## Task brief
Note how many lines in these entries contain "print", and reply with that number alone.

## Information
########

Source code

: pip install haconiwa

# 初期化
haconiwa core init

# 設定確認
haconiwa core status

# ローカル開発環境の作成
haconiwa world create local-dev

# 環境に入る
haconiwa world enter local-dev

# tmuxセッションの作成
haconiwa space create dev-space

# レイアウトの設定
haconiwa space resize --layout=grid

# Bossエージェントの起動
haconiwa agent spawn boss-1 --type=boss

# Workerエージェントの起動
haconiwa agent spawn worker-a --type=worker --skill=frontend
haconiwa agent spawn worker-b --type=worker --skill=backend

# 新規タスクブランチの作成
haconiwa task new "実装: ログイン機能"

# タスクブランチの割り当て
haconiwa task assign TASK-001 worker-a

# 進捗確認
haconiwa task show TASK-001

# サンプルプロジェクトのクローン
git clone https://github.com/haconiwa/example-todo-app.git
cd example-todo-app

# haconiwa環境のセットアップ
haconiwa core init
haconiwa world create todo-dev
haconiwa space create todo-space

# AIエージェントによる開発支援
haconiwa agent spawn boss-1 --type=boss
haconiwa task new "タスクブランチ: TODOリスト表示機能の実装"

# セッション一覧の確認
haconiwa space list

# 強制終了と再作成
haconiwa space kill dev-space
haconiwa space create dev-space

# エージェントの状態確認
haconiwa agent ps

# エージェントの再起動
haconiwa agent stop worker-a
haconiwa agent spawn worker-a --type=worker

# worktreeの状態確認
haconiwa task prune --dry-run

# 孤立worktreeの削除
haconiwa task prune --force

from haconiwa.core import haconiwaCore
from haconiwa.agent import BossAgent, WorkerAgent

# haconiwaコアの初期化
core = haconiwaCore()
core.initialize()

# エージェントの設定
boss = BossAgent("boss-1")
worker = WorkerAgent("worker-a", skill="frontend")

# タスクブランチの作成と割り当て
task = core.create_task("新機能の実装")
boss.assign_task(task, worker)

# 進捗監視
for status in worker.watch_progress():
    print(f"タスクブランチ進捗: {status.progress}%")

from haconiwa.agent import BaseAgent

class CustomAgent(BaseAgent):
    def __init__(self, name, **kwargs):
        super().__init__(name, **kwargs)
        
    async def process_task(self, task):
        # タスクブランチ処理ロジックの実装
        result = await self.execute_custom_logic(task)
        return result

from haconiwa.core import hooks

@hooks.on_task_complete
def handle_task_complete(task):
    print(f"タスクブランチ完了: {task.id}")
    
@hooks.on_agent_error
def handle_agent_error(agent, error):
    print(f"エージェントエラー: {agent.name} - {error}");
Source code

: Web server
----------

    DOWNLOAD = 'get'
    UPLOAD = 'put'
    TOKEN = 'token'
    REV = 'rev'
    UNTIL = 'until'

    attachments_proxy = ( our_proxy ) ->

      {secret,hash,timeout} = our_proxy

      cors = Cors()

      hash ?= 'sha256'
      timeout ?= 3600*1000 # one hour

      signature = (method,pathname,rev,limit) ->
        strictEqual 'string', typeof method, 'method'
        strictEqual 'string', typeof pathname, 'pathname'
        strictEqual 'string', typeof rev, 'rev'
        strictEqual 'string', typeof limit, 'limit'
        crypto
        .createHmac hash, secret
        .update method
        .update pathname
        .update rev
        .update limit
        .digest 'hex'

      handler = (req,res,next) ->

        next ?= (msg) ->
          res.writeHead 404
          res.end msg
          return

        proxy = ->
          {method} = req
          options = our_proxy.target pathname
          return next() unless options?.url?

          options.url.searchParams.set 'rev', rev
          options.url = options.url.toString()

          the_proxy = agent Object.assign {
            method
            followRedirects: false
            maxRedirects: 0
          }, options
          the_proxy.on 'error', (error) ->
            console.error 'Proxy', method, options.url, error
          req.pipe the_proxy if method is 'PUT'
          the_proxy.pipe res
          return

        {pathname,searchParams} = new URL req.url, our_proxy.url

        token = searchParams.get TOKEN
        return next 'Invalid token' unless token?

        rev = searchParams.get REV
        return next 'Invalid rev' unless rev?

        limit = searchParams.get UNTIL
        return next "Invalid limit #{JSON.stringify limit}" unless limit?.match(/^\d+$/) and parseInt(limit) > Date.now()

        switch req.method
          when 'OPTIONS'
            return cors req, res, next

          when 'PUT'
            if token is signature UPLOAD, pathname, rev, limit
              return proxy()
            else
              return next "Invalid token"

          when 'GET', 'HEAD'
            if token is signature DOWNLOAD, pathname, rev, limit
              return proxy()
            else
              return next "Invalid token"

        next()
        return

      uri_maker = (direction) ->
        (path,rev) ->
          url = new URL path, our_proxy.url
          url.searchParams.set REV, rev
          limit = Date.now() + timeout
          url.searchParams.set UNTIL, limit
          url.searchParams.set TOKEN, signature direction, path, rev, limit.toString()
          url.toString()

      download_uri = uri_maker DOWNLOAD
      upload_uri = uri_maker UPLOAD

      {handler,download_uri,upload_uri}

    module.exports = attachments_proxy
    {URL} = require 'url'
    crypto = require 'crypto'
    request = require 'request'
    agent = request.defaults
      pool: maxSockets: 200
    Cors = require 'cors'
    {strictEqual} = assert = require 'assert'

########

## Answer for this exercise
3